Tratto da: Adista Segni Nuovi n° 110 del 31/10/2009

Cosa dovrebbe fare un paese normale dove aumentano le disuguaglianze, dove la fascia di povertà si allarga e aumentano le esigenze di una società complessa e sempre più anziana dimostrando la fragilità del proprio sistema di protezione sociale? Cosa dovrebbe fare se, inoltre, ha il debito pubblico tra i più alti del mondo, che si accompagna ad un’evasione fiscale vergognosa e un sistema industriale fragile?
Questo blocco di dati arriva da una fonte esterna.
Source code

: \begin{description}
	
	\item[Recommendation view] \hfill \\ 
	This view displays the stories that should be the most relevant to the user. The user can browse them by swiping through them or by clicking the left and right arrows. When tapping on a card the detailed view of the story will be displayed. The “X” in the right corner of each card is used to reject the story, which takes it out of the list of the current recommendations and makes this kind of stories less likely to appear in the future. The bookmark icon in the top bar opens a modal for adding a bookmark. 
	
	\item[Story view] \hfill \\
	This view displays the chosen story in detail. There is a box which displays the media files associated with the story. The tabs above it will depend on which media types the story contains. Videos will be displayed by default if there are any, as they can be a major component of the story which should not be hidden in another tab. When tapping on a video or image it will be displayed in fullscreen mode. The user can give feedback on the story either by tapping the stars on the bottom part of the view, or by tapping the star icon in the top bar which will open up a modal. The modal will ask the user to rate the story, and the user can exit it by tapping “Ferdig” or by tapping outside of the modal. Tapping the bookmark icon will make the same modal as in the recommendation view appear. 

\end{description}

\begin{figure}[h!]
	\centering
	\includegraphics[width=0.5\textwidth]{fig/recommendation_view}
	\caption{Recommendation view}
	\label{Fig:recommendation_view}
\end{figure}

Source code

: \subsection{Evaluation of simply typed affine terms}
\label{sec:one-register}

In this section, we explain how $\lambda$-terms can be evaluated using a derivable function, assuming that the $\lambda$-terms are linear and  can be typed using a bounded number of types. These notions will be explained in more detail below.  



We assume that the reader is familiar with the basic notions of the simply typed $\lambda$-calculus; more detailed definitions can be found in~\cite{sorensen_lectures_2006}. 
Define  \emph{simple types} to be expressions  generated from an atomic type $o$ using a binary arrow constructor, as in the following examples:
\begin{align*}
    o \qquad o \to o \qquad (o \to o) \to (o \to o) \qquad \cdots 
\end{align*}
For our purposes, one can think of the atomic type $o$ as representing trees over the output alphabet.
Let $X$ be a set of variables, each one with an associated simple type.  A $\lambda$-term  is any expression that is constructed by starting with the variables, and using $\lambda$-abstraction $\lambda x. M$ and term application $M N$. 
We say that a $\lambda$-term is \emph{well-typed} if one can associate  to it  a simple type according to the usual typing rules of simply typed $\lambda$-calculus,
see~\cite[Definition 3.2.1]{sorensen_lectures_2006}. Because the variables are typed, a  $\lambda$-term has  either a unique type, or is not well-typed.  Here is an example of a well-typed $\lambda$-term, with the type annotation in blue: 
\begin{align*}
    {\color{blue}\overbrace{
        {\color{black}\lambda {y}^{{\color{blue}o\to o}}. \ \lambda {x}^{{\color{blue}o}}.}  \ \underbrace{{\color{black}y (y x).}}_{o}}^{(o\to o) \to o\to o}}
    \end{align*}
E se, infine, si avvertono le profonde crepe di un tessuto sociale segnato da individualismo esasperato e delegittimazione delle più elementari regole di convivenza? Dovrebbe, se tutto ciò rappresentasse un allarme vero, provare a valorizzare fino in fondo il suo capitale sociale, quella ricchezza fatta di gruppi, associazioni, cooperative, volontariato, comitati, impegno civico organizzato e collettivo. Quello che in un’espressione, forse eccessivamente onnicomprensiva e riduttiva, chiamiamo da anni Terzo settore, così, per negazione, perché non è né impresa privata profit, né Stato.

Un paese normale, ma con quei problematici connotati, lo considererebbe un tesoro a cui attingere a mani basse nei momenti difficili, darebbe alle organizzazioni che ne fanno parte tutti gli onori di casa, provando a capire di cosa ha bisogno per svilupparsi, progredire, rendere sempre al meglio. E non solo per questioni economiche e sociali, per l’efficacia nell’offrire concrete risposte ai problemi, (perché, come sostengono alcuni, si veda anche l’ultimo premio Nobel per l’economia la statunitense Elinor Ostrom, la gestione dei beni collettivi funziona meglio con forme organizzate dal basso dagli stessi utenti e cittadini). Sì, soprattutto, per questo. Ma anche perché è generatore e moltiplicatore di fiducia, di rispetto reciproco, di dialogo, di capacità inclusive, di accompagnamento dei più deboli. In una parola, che si ha quasi vergogna a pronunciare in campo sociale, di amore. La cooperazione, il volontariato, le mutue, l’impresa sociale, la semplice associazione culturale sono le sinapsi neuronali di cui un cervello sociale in attività ha bisogno per produrre pensiero collettivo duraturo e solidamente fondato.

Ebbene negli ultimi anni, invece, da noi sembra sia accaduto tutt’altro. Basta ascoltare le parole di sconforto di don Vinicio Albanesi nell’introduzione del convegno “Terzo settore: gli errori, il futuro. Le prospettive dell’impegno sociale”, di cui parliamo all’interno del giornale: “Noi del sociale siamo rimasti fuori dalle mura del castello, addetti tutt’al più a tenere puliti i dintorni. In questo clima gaudente, noi siamo rimasti eccezioni nemmeno lodevoli: ci hanno assimilato a soggetti negativi. Siamo rimasti soli, con pochi e fidati amici. La città è lontana, affannata a rincorrere la felicità, diffidente verso chi sembra impedirla”. Le parole del cofondatore e animatore della Comunità di Capodarco sembrano non lasciare spazio alla speranza. Di cosa vogliamo parlare, dice, se la società oggi va in tutt’altra direzione?

Ecco, caro don Vinicio: non nonostante, ma proprio perché questo è il quadro che ci si presenta davanti ogni volta che mettiamo il naso fuori dalla porta, dobbiamo credere che il ruolo del Terzo settore sia fondamentale. Certo, gli errori vanno analizzati, riconosciuti e corretti. Ma senza depressione e senza far vincere la logica (pur importante ma non determinante) dell’efficacia organizzativa. C’è una dimensione profetica di cui bisogna salvaguardare l’integrità. Ricominciando dall’orgoglio di pensarla diversamente, dalla convinzione che sull’amore e la gratuità saranno sempre fondati i gesti e i comportamenti di chi condivide questi percorsi. Perché l’amore conta. Ed è l’unico modo di “fregare la morte”. Sia pure soltanto quella civile di un Paese che intristisce non riuscendo a riconoscere la parte migliore di sé.